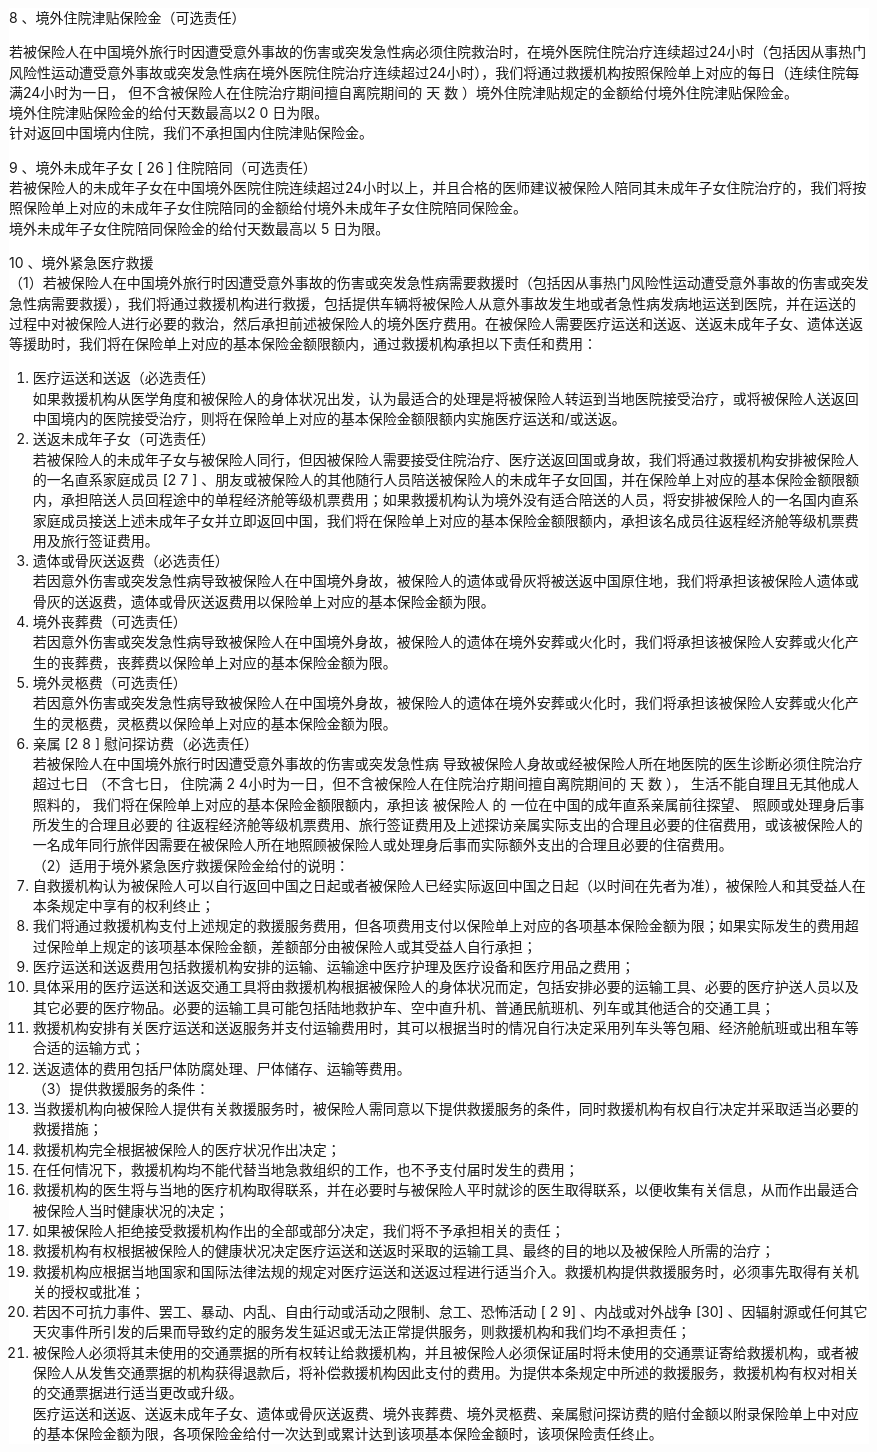    
 8  、境外住院津贴保险金（可选责任）   
   
 若被保险人在中国境外旅行时因遭受意外事故的伤害或突发急性病必须住院救治时，在境外医院住院治疗连续超过24小时（包括因从事热门风险性运动遭受意外事故或突发急性病在境外医院住院治疗连续超过24小时），我们将通过救援机构按照保险单上对应的每日（连续住院每满24小时为一日，  但不含被保险人在住院治疗期间擅自离院期间的  天  数  ）境外住院津贴规定的金额给付境外住院津贴保险金。   
境外住院津贴保险金的给付天数最高以2  0  日为限。   
针对返回中国境内住院，我们不承担国内住院津贴保险金。   
 
   
 9  、境外未成年子女  [   26   ]   住院陪同（可选责任）   
 若被保险人的未成年子女在中国境外医院住院连续超过24小时以上，并且合格的医师建议被保险人陪同其未成年子女住院治疗的，我们将按照保险单上对应的未成年子女住院陪同的金额给付境外未成年子女住院陪同保险金。   
境外未成年子女住院陪同保险金的给付天数最高以  5  日为限。   
 
   
 10  、境外紧急医疗救援   
 （1）若被保险人在中国境外旅行时因遭受意外事故的伤害或突发急性病需要救援时（包括因从事热门风险性运动遭受意外事故的伤害或突发急性病需要救援），我们将通过救援机构进行救援，包括提供车辆将被保险人从意外事故发生地或者急性病发病地运送到医院，并在运送的过程中对被保险人进行必要的救治，然后承担前述被保险人的境外医疗费用。在被保险人需要医疗运送和送返、送返未成年子女、遗体送返等援助时，我们将在保险单上对应的基本保险金额限额内，通过救援机构承担以下责任和费用：   
1)   医疗运送和送返（必选责任）   
如果救援机构从医学角度和被保险人的身体状况出发，认为最适合的处理是将被保险人转运到当地医院接受治疗，或将被保险人送返回中国境内的医院接受治疗，则将在保险单上对应的基本保险金额限额内实施医疗运送和/或送返。   
2)   送返未成年子女（可选责任）   
若被保险人的未成年子女与被保险人同行，但因被保险人需要接受住院治疗、医疗送返回国或身故，我们将通过救援机构安排被保险人的一名直系家庭成员  [2   7   ]   、朋友或被保险人的其他随行人员陪送被保险人的未成年子女回国，并在保险单上对应的基本保险金额限额内，承担陪送人员回程途中的单程经济舱等级机票费用；如果救援机构认为境外没有适合陪送的人员，将安排被保险人的一名国内直系家庭成员接送上述未成年子女并立即返回中国，我们将在保险单上对应的基本保险金额限额内，承担该名成员往返程经济舱等级机票费用及旅行签证费用。   
3)   遗体或骨灰送返费（必选责任）   
若因意外伤害或突发急性病导致被保险人在中国境外身故，被保险人的遗体或骨灰将被送返中国原住地，我们将承担该被保险人遗体或骨灰的送返费，遗体或骨灰送返费用以保险单上对应的基本保险金额为限。   
4)   境外丧葬费（可选责任）   
若因意外伤害或突发急性病导致被保险人在中国境外身故，被保险人的遗体在境外安葬或火化时，我们将承担该被保险人安葬或火化产生的丧葬费，丧葬费以保险单上对应的基本保险金额为限。   
5)   境外灵柩费（可选责任）   
若因意外伤害或突发急性病导致被保险人在中国境外身故，被保险人的遗体在境外安葬或火化时，我们将承担该被保险人安葬或火化产生的灵柩费，灵柩费以保险单上对应的基本保险金额为限。   
6)   亲属  [2   8   ]   慰问探访费（必选责任）   
若被保险人在中国境外旅行时因遭受意外事故的伤害或突发急性病  导致被保险人身故或经被保险人所在地医院的医生诊断必须住院治疗超过七日  （不含七日，  住院满  2  4小时为一日，但不含被保险人在住院治疗期间擅自离院期间的  天  数  ），  生活不能自理且无其他成人照料的，  我们将在保险单上对应的基本保险金额限额内，承担该  被保险人  的  一位在中国的成年直系亲属前往探望、  照顾或处理身后事  所发生的合理且必要的  往返程经济舱等级机票费用、旅行签证费用及上述探访亲属实际支出的合理且必要的住宿费用，或该被保险人的一名成年同行旅伴因需要在被保险人所在地照顾被保险人或处理身后事而实际额外支出的合理且必要的住宿费用。   
（2）适用于境外紧急医疗救援保险金给付的说明：   
1)   自救援机构认为被保险人可以自行返回中国之日起或者被保险人已经实际返回中国之日起（以时间在先者为准），被保险人和其受益人在本条规定中享有的权利终止；   
2)   我们将通过救援机构支付上述规定的救援服务费用，但各项费用支付以保险单上对应的各项基本保险金额为限；如果实际发生的费用超过保险单上规定的该项基本保险金额，差额部分由被保险人或其受益人自行承担；   
3)   医疗运送和送返费用包括救援机构安排的运输、运输途中医疗护理及医疗设备和医疗用品之费用；   
4)   具体采用的医疗运送和送返交通工具将由救援机构根据被保险人的身体状况而定，包括安排必要的运输工具、必要的医疗护送人员以及其它必要的医疗物品。必要的运输工具可能包括陆地救护车、空中直升机、普通民航班机、列车或其他适合的交通工具；   
5)   救援机构安排有关医疗运送和送返服务并支付运输费用时，其可以根据当时的情况自行决定采用列车头等包厢、经济舱航班或出租车等合适的运输方式；   
6)   送返遗体的费用包括尸体防腐处理、尸体储存、运输等费用。   
（3）提供救援服务的条件：      
1)   当救援机构向被保险人提供有关救援服务时，被保险人需同意以下提供救援服务的条件，同时救援机构有权自行决定并采取适当必要的救援措施；   
2)   救援机构完全根据被保险人的医疗状况作出决定；   
3)   在任何情况下，救援机构均不能代替当地急救组织的工作，也不予支付届时发生的费用；   
4)   救援机构的医生将与当地的医疗机构取得联系，并在必要时与被保险人平时就诊的医生取得联系，以便收集有关信息，从而作出最适合被保险人当时健康状况的决定；   
5)   如果被保险人拒绝接受救援机构作出的全部或部分决定，我们将不予承担相关的责任；       
6)   救援机构有权根据被保险人的健康状况决定医疗运送和送返时采取的运输工具、最终的目的地以及被保险人所需的治疗；   
7)   救援机构应根据当地国家和国际法律法规的规定对医疗运送和送返过程进行适当介入。救援机构提供救援服务时，必须事先取得有关机关的授权或批准；   
8)   若因不可抗力事件、罢工、暴动、内乱、自由行动或活动之限制、怠工、恐怖活动  [   2   9]   、内战或对外战争  [30]   、因辐射源或任何其它天灾事件所引发的后果而导致约定的服务发生延迟或无法正常提供服务，则救援机构和我们均不承担责任；   
9)   被保险人必须将其未使用的交通票据的所有权转让给救援机构，并且被保险人必须保证届时将未使用的交通票证寄给救援机构，或者被保险人从发售交通票据的机构获得退款后，将补偿救援机构因此支付的费用。为提供本条规定中所述的救援服务，救援机构有权对相关的交通票据进行适当更改或升级。   
医疗运送和送返、送返未成年子女、遗体或骨灰送返费、境外丧葬费、境外灵柩费、亲属慰问探访费的赔付金额以附录保险单上中对应的基本保险金额为限，各项保险金给付一次达到或累计达到该项基本保险金额时，该项保险责任终止。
###
_Exercise instructions_
Look through the entries above. Extract each line with the word "境外丧葬费".

_Exercise solution_
4)   境外丧葬费（可选责任）   
医疗运送和送返、送返未成年子女、遗体或骨灰送返费、境外丧葬费、境外灵柩费、亲属慰问探访费的赔付金额以附录保险单上中对应的基本保险金额为限，各项保险金给付一次达到或累计达到该项基本保险金额时，该项保险责任终止。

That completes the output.